Le dessin animé « à message »
Il existe enfin un genre de dessin animé qui, par voie didactique ou humoristique, cherche à livrer un message politique ou philosophique. Le contenu peut être impertinent comme dans la Joconde (1958), du Français Henri Gruel, ou dénonciateur comme dans le Diable à ressort et les SS (1946), bouffonnerie antinazie du Tchèque Jiří Trnka ; dans Monsieur Tête (1959), le Polonais Jan Lenica donne une brève mais intense leçon de décervelage, sur un commentaire d'Eugène Ionesco. Le propos devient franchement philosophique dans le Théâtre de M. et Mme Kabal (1967), du Polonais Walerian Borowczyk, ou dans les productions inquiétantes du Japonais Yoji Kuri, très influencées par le théâtre occidental de l'absurde (Human Zoo, 1963 ; Love, 1963 ; la Salle de bains, 1971).
De l'utilisation du dessin animé
Parallèlement à son développement comme art à part entière, le dessin animé s'est mis, depuis les origines, au service d'autres types de production.
La publicité
Entre dessin animé et publicité, la relation s'est faite très tôt. L'un des tout premiers films de dessin animé fut aussi l'un des premiers films publicitaires : Matches Appeal, réalisé en 1899 par l'Anglais Arthur Melbourne Cooper, avait pour but d'inciter les Britanniques à envoyer des allumettes aux soldats mobilisés lors de la guerre des Boers.

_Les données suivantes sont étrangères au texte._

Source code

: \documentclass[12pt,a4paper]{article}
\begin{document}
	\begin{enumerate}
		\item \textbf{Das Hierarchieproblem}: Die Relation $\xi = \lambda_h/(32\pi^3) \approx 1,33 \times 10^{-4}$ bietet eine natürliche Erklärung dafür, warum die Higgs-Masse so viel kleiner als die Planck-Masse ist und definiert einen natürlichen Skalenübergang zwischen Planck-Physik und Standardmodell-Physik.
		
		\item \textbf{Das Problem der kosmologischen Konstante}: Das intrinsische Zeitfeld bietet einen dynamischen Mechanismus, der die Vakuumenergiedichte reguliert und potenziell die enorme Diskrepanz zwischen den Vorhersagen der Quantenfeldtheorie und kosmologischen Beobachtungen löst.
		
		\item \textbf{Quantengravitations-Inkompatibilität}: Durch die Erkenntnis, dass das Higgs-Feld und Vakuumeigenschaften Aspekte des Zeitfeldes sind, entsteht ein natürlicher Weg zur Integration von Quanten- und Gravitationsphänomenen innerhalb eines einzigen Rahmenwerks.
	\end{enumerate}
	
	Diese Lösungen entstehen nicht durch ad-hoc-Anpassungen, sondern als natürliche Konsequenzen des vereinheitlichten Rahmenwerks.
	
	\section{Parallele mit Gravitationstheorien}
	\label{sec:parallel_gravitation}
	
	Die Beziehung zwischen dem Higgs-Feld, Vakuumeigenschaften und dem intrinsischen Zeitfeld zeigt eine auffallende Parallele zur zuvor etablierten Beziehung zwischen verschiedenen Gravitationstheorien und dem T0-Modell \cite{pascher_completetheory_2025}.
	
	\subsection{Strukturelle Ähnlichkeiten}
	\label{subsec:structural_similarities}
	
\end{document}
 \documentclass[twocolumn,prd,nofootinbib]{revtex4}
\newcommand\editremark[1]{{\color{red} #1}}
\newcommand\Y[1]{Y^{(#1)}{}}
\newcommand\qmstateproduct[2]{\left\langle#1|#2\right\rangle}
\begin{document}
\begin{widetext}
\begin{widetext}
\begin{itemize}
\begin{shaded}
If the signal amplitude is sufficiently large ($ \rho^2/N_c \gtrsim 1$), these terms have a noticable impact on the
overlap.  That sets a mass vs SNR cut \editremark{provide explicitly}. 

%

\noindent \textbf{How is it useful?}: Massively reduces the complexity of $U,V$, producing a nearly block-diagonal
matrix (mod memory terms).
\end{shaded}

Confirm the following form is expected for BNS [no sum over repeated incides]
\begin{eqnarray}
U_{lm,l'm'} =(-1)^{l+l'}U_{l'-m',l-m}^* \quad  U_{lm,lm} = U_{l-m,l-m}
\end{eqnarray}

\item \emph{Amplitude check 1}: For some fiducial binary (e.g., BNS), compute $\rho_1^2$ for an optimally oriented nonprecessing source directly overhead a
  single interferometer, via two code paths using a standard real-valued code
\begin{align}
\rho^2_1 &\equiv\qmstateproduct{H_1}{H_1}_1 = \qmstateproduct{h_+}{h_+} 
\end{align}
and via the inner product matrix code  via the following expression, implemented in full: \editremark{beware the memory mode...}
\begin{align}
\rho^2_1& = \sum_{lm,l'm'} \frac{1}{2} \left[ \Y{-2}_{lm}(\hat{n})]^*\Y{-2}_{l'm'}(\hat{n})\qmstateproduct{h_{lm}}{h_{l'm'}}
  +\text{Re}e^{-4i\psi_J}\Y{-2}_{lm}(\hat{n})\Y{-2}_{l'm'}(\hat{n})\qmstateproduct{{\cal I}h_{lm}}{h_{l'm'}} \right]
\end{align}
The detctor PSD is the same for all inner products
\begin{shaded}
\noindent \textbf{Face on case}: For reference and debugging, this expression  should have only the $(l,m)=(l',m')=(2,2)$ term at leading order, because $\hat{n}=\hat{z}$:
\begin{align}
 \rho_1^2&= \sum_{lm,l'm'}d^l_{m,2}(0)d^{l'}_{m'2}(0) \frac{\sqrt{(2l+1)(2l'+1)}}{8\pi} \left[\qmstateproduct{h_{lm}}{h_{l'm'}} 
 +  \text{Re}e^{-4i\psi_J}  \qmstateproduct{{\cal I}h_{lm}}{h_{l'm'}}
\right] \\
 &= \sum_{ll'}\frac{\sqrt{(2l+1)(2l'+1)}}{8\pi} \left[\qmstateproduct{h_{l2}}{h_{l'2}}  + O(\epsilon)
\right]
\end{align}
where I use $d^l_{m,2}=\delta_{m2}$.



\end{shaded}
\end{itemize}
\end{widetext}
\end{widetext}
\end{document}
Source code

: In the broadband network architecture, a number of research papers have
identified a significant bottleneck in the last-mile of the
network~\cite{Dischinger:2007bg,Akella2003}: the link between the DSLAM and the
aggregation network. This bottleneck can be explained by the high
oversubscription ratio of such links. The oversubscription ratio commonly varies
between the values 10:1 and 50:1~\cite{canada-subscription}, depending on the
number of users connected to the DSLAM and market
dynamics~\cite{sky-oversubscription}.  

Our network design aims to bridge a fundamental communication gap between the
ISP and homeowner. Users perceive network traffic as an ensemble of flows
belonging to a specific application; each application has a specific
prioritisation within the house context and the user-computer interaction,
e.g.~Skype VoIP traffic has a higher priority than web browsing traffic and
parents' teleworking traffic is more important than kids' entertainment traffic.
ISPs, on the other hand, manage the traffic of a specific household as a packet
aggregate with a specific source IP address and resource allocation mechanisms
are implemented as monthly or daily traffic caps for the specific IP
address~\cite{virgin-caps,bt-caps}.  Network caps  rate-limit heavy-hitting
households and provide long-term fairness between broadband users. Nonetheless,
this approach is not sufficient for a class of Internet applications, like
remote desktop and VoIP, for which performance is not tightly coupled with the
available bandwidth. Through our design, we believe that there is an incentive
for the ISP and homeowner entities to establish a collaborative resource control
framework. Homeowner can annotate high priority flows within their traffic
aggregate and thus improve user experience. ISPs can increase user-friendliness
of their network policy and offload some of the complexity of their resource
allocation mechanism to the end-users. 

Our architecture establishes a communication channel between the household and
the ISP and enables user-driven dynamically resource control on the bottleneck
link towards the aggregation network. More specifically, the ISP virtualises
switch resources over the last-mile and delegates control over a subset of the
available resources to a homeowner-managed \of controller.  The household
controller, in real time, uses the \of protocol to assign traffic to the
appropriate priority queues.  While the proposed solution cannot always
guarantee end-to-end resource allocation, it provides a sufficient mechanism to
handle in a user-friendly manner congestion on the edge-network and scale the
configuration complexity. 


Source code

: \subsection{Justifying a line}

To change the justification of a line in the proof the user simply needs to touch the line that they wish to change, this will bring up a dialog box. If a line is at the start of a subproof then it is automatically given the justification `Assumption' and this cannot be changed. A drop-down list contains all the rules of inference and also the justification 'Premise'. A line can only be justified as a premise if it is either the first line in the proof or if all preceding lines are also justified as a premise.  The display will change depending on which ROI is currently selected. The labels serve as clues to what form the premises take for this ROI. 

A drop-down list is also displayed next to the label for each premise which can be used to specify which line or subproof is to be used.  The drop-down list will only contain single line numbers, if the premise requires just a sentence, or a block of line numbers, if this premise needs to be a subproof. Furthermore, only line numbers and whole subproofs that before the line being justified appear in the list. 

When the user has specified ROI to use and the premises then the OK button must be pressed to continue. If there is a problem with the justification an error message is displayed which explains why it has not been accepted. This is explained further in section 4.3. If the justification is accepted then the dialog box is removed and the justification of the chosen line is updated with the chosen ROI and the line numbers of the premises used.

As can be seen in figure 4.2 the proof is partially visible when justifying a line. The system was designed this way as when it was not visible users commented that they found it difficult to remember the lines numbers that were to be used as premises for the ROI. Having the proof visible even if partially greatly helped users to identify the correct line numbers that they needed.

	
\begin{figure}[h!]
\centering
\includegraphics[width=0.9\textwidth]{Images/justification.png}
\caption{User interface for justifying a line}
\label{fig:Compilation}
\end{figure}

En raison des importants moyens financiers dont il dispose, le dessin animé publicitaire est souvent d'une qualité et d'une inventivité remarquables ; c'est notamment dans ce domaine que l'on trouve les démonstrations les plus spectaculaires du travail sur les images de synthèse.
Les génériques
Nombre de génériques de films de fiction sont réalisés en dessins animés et constituent de véritables « pré-films ». Parmi les plus remarquables, on peut citer celui du Procès (1962) d'Orson Welles, traité par la technique de l'écran d'épingles d'Alexeieff, et les génériques réalisés par l'Américain Saul Bass, toujours parfaitement adaptés aux histoires qu'ils introduisent, qu'il s'agisse des Grands Espaces (1958) de William Wyler, de Carmen Jones (1954) d'Otto Preminger, ou des grands suspenses d'Alfred Hitchcock, tels Sueurs froides (1958), la Mort aux trousses (1959) et Psychose (1960) ; certains génériques en dessins animés sont même d'une meilleure qualité esthétique que le film qu'ils introduisent (le Tour du monde en quatre-vingts jours [1956], de Michael Anderson).
Le film didactique
Le dessin animé, on l'oublie souvent, constitue aussi un excellent outil pédagogique. Comparé à la prise de vues réelles, il cumule en effet les avantages du dessin, qui permet de faire ressortir les éléments essentiels grâce à la schématisation, et du cinéma, qui met en mouvement : sous nos yeux, une courbe démographique se trace, des flèches suivent la circulation de l'air dans les poumons, un profil orographique dessine la naissance des montagnes puis leur érosion. Rares sont les documentaires didactiques qui ne comportent pas de séquences de ce type. Ce n'est pas un hasard si Norman McLaren a été appelé par l'Unesco pour participer par le cinéma d'animation aux campagnes d'éducation dans le tiers–monde.
Le temps des mutations
En créant une demande sans commune mesure avec celle qui existait auparavant, le développement de la télévision a bouleversé le « paysage » du dessin animé.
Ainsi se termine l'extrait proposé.